## Supplied material
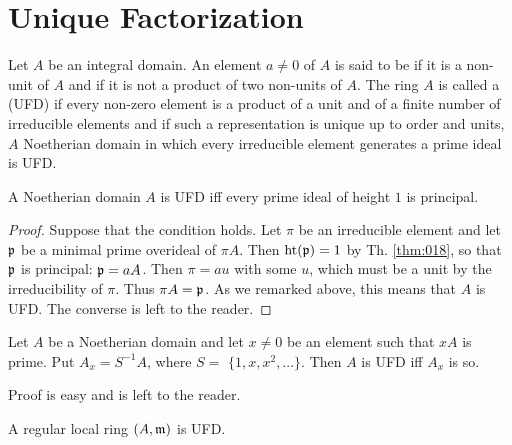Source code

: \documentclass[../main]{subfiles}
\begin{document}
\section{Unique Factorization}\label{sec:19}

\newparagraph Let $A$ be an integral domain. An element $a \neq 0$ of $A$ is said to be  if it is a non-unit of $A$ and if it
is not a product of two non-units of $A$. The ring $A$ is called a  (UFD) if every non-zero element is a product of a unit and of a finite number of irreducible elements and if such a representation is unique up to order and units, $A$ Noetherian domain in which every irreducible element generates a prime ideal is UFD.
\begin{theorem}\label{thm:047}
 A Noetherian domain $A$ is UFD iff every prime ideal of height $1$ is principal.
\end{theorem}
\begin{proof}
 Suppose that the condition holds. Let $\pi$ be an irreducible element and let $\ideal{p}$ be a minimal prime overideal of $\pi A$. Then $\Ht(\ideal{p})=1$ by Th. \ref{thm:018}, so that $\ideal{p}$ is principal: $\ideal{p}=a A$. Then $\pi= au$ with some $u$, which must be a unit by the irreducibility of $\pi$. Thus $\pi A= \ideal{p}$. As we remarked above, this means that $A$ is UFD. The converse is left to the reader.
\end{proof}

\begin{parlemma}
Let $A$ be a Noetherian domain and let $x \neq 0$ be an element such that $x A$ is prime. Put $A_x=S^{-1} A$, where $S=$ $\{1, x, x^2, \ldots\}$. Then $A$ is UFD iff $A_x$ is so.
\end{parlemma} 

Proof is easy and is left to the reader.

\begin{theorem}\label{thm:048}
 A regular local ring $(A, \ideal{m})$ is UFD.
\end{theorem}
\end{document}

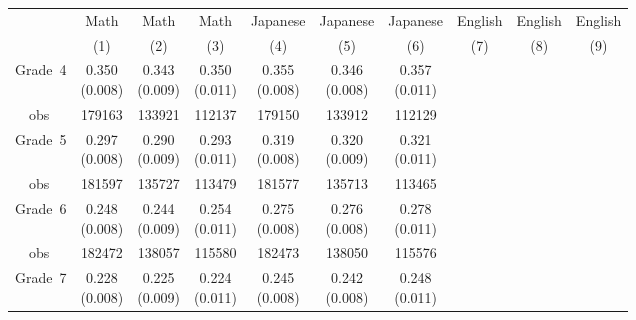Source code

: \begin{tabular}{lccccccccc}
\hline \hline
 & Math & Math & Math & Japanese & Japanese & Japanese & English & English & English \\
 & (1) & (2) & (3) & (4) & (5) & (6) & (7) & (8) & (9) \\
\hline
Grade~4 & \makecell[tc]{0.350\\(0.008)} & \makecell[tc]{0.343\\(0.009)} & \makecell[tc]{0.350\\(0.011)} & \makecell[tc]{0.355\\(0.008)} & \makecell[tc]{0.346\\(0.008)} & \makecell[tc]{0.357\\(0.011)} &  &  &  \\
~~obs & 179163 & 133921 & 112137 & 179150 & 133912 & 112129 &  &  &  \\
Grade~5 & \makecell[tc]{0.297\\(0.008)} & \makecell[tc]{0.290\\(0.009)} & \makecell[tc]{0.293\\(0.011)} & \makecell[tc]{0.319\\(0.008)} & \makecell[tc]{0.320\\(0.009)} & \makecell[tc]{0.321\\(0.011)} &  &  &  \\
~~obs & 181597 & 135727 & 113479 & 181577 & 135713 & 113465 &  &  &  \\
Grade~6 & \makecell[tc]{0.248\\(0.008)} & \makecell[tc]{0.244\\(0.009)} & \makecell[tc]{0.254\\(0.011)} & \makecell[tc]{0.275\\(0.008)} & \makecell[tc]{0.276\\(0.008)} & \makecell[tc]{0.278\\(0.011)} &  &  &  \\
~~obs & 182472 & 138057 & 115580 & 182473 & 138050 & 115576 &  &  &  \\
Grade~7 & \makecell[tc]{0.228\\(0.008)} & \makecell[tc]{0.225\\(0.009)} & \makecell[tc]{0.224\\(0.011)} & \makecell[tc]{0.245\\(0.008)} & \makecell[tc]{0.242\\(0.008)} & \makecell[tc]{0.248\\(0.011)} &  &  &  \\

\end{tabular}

...

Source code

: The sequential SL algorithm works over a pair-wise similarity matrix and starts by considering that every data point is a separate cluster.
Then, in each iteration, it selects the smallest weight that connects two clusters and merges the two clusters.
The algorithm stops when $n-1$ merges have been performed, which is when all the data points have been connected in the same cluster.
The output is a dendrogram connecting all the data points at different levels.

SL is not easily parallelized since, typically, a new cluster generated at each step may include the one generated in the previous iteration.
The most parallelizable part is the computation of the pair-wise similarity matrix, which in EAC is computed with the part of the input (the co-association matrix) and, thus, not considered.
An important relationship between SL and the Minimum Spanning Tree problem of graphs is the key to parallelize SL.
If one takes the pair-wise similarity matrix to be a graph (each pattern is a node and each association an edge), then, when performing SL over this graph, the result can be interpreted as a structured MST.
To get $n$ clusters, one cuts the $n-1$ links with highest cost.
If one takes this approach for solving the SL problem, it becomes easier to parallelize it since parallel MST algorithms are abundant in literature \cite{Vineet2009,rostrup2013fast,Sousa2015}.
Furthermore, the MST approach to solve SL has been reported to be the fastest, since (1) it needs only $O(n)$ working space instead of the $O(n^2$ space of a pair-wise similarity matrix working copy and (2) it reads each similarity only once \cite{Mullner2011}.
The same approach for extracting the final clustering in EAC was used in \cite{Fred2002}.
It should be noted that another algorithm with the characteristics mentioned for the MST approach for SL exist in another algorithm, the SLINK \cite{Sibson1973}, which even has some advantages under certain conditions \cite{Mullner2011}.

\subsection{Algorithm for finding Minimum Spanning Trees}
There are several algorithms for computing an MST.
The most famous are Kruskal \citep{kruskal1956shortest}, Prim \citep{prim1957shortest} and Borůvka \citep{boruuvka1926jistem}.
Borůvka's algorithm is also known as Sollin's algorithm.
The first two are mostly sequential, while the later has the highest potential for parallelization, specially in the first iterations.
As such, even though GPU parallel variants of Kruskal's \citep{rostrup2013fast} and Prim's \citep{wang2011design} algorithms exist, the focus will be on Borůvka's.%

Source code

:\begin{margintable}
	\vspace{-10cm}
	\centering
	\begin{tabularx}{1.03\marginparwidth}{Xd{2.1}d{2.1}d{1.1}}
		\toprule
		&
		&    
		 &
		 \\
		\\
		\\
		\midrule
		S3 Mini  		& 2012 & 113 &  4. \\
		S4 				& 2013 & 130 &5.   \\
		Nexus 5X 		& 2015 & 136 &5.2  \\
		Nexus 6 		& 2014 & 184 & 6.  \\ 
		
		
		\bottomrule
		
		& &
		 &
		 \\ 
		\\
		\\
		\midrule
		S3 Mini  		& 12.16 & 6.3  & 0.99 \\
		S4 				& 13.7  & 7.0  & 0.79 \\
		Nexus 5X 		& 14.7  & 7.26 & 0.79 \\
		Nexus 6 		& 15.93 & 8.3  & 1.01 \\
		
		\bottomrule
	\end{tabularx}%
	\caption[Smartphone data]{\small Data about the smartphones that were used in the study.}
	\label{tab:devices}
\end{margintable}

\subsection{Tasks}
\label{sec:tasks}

...

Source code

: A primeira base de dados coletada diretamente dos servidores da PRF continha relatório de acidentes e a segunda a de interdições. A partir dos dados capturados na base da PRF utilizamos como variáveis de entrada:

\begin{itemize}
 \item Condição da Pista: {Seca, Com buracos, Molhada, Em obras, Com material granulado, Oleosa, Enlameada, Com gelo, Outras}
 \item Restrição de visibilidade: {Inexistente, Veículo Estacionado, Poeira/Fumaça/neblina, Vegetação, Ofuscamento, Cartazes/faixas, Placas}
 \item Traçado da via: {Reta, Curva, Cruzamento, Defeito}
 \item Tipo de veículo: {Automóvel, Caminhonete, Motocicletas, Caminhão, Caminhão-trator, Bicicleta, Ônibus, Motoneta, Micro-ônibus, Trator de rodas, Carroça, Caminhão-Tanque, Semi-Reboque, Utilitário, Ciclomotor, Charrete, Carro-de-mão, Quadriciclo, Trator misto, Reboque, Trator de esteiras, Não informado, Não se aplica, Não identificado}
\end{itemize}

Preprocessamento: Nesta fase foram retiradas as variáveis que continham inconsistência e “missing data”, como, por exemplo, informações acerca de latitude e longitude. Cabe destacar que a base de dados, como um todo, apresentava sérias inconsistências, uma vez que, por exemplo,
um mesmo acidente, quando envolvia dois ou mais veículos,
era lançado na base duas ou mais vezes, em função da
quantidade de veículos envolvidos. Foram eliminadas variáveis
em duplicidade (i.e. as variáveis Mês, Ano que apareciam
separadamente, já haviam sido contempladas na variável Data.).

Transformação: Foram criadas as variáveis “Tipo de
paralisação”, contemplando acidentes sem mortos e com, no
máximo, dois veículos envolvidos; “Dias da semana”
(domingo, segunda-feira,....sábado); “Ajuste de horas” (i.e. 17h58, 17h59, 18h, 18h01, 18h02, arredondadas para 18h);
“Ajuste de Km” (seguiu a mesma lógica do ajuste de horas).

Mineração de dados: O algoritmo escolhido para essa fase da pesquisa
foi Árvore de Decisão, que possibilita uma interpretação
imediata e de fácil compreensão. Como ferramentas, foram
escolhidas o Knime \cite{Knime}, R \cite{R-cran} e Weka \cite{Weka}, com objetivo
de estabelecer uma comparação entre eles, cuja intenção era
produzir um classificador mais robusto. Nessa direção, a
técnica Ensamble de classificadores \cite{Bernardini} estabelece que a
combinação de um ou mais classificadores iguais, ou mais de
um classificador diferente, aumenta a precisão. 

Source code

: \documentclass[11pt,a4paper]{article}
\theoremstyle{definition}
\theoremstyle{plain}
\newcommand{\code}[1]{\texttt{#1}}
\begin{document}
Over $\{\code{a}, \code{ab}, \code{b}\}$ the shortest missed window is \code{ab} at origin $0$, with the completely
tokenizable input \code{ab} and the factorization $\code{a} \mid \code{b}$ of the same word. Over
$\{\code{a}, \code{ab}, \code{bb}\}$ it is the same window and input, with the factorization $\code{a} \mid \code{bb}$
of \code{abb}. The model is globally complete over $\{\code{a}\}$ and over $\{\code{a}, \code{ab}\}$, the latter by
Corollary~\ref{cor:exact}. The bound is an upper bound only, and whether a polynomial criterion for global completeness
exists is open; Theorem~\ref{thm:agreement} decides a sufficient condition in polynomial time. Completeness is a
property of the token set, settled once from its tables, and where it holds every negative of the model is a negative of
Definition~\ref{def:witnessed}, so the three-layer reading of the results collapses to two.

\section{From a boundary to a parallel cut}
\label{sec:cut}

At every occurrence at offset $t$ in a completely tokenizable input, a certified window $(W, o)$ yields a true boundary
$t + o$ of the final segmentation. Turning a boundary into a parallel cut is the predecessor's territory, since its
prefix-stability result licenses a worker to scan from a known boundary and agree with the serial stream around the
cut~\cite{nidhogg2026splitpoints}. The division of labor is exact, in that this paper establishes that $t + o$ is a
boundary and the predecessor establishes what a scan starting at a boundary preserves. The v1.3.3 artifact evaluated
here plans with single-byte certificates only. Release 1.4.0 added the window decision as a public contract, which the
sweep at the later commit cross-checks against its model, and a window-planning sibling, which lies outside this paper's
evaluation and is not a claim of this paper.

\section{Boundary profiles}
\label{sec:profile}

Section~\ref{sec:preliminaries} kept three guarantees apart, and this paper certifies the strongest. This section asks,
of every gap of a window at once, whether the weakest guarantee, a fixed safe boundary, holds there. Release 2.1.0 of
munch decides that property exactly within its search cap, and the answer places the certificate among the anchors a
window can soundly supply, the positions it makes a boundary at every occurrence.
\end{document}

## Activity
Across the records above, in how many lines does the string "wise" appear? Reply with the figure alone.

## Output of the task
4